TinCan Speech Commands Model
A compact English speech-command recognition model for tincan app.
This model recognizes 47 short command classes and is designed for small-footprint command recognition where cloud ASR is unnecessary or undesirable. The exported ONNX artifact is under 400 KB, making it practical for local-first applications, prototypes, and edge deployments.
- 12 custom words
- and 35 words from the Google Speech Commands dataset v2
Highlights
- 47-class English command recognizer
- ONNX export for portable inference
- Small model artifact:
model.onnxis approximately 378 KB - Based on NVIDIA NeMo's MatchboxNet command-recognition model family
Base Model
This model uses NVIDIA NeMo's commandrecognition_en_matchboxnet3x2x64_v2 MatchboxNet command-recognition architecture.

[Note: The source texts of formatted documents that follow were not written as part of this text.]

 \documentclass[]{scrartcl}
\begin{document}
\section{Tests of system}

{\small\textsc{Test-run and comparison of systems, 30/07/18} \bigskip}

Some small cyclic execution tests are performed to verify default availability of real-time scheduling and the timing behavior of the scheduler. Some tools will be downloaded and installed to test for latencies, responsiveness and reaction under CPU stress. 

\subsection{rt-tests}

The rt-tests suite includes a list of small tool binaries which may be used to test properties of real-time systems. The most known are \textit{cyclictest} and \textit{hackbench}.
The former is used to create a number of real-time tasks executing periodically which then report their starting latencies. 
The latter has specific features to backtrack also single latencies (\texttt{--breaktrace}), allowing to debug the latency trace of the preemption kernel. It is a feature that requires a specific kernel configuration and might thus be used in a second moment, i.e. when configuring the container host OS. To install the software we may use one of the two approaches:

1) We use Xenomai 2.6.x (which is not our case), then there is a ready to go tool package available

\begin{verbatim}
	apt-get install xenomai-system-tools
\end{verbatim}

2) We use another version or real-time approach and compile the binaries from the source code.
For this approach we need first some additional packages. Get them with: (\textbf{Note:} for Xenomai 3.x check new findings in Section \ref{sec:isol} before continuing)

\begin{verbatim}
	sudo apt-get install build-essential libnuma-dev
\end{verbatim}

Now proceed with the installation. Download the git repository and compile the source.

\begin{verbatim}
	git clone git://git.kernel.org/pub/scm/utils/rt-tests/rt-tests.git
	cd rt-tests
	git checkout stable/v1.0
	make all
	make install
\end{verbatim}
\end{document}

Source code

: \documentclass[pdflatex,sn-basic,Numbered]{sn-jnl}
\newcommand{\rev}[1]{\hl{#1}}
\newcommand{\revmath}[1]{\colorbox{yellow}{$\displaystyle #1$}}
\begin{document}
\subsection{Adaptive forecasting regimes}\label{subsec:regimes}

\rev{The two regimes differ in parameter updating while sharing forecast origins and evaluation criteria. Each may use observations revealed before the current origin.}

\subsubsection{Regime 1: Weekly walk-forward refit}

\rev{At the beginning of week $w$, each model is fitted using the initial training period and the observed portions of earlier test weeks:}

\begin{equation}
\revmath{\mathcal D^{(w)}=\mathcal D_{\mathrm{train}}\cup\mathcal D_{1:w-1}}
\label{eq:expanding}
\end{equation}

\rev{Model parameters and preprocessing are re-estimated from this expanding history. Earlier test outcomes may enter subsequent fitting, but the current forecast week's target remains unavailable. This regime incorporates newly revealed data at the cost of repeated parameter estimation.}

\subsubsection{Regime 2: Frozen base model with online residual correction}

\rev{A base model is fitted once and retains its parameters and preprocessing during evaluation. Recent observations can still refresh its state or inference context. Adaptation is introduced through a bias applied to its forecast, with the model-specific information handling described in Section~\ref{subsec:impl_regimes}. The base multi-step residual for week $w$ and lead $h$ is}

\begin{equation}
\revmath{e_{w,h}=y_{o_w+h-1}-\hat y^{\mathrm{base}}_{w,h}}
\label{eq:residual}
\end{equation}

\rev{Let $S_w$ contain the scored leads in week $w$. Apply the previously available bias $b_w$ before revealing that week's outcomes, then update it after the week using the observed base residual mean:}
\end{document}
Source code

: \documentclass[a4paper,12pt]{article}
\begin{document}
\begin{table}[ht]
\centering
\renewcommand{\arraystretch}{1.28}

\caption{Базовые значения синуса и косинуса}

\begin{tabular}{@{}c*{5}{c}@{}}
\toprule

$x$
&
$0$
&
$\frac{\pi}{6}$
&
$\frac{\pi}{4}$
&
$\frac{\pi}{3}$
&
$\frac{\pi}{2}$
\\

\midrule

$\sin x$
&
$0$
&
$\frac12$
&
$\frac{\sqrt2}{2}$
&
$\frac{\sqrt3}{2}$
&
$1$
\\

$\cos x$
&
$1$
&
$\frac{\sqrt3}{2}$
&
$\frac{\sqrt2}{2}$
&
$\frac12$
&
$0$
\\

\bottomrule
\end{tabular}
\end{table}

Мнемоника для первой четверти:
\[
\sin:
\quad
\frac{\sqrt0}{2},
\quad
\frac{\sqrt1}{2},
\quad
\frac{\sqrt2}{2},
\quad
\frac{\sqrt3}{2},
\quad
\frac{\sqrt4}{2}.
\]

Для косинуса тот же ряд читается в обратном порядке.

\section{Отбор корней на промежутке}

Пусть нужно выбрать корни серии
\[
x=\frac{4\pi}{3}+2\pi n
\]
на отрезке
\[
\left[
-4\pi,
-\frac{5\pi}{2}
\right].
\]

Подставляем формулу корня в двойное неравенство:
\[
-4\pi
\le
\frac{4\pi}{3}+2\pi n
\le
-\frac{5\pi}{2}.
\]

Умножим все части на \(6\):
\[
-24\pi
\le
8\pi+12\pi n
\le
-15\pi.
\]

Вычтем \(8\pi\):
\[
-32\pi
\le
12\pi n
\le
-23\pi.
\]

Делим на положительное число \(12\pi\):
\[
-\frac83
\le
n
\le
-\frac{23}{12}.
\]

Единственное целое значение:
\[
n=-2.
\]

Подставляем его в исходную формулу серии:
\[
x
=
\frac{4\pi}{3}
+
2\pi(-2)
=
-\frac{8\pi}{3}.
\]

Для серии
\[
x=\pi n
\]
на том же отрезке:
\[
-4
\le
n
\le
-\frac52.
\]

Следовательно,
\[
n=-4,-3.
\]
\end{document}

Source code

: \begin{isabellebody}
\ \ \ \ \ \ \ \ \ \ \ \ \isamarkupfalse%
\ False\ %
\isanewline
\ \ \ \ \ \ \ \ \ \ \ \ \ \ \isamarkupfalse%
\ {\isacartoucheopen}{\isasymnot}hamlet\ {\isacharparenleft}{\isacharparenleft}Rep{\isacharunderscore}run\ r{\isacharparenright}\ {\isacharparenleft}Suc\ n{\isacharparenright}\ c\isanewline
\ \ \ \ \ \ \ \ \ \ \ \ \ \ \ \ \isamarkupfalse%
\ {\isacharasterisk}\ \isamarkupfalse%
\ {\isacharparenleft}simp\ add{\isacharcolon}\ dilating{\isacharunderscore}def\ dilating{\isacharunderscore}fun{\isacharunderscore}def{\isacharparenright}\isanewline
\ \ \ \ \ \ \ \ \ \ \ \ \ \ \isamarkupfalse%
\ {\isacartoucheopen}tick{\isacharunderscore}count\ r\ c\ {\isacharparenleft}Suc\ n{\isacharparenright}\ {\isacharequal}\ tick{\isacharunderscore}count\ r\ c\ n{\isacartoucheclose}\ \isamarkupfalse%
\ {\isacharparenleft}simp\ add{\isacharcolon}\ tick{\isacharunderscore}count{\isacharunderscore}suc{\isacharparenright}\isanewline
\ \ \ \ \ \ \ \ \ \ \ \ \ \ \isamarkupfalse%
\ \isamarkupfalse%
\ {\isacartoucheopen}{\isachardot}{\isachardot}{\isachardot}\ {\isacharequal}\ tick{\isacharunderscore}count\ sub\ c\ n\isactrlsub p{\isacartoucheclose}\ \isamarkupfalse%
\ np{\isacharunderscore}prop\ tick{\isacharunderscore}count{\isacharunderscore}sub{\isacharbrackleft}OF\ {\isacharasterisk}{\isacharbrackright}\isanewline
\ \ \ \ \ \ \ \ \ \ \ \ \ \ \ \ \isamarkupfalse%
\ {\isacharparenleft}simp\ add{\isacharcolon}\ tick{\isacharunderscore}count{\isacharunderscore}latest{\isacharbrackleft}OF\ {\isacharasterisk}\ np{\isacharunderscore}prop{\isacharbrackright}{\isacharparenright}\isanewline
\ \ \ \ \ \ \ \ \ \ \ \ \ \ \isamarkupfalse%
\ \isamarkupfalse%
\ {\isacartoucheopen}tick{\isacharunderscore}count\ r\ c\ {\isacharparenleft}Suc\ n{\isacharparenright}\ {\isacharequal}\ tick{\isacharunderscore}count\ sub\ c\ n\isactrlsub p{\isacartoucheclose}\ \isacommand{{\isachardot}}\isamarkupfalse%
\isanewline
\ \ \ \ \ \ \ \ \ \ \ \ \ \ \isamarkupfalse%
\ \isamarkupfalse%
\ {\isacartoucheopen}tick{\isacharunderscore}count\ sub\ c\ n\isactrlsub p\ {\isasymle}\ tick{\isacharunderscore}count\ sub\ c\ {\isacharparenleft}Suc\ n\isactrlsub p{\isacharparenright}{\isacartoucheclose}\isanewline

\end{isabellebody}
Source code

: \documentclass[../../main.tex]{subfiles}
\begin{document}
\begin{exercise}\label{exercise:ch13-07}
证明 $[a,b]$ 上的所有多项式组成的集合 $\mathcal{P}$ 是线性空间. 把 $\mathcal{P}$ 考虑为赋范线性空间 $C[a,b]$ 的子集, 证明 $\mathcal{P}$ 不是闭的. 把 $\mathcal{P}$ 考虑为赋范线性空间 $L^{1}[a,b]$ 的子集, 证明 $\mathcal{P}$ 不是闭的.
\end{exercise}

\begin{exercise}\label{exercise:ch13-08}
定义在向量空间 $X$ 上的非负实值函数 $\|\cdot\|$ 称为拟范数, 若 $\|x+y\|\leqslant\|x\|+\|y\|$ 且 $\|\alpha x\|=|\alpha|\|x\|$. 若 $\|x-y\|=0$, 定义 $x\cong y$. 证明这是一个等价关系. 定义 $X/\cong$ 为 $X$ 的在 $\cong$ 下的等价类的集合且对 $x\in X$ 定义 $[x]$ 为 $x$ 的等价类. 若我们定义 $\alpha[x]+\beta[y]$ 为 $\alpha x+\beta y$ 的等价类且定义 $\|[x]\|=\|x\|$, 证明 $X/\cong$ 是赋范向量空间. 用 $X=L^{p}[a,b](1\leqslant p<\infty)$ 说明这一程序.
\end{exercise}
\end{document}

Base model reference: commandrecognition_en_matchboxnet3x2x64_v2
Metrics
These metrics describe the currently exported model.onnx artifact.
| Metric | Value |
|---|---|
| Validation loss | 0.1493 |
| Validation micro top-1 accuracy | 95.28% |
| Validation macro accuracy | 94.61% |
Supported Commands
Custom TinCan commands:
astra, bali, boston, capri, delhi, dublin, frisco, monaco, oslo, paris, seatown, tokyo
Google Speech Commands labels:
yes, no, up, down, left, right, on, off, stop, go, zero, one, two, three, four, five, six, seven, eight, nine, bed, bird, cat, dog, happy, house, marvin, sheila, tree, wow, backward, forward, follow, learn, visual
Inference Notes
The model outputs logits over the 47 labels listed in labels.json. Use the output index to look up the predicted command label.
Training Provenance
| Field | Value |
|---|---|
| Model name | commandrecognition_en_matchboxnet3x2x64_v2 |
| Export format | ONNX |
| Epochs | 10 |
| Batch size | 32 |
Limitations
- This is a closed-vocabulary command recognizer, not a general speech-to-text model.
- The model is intended for English short-command recognition.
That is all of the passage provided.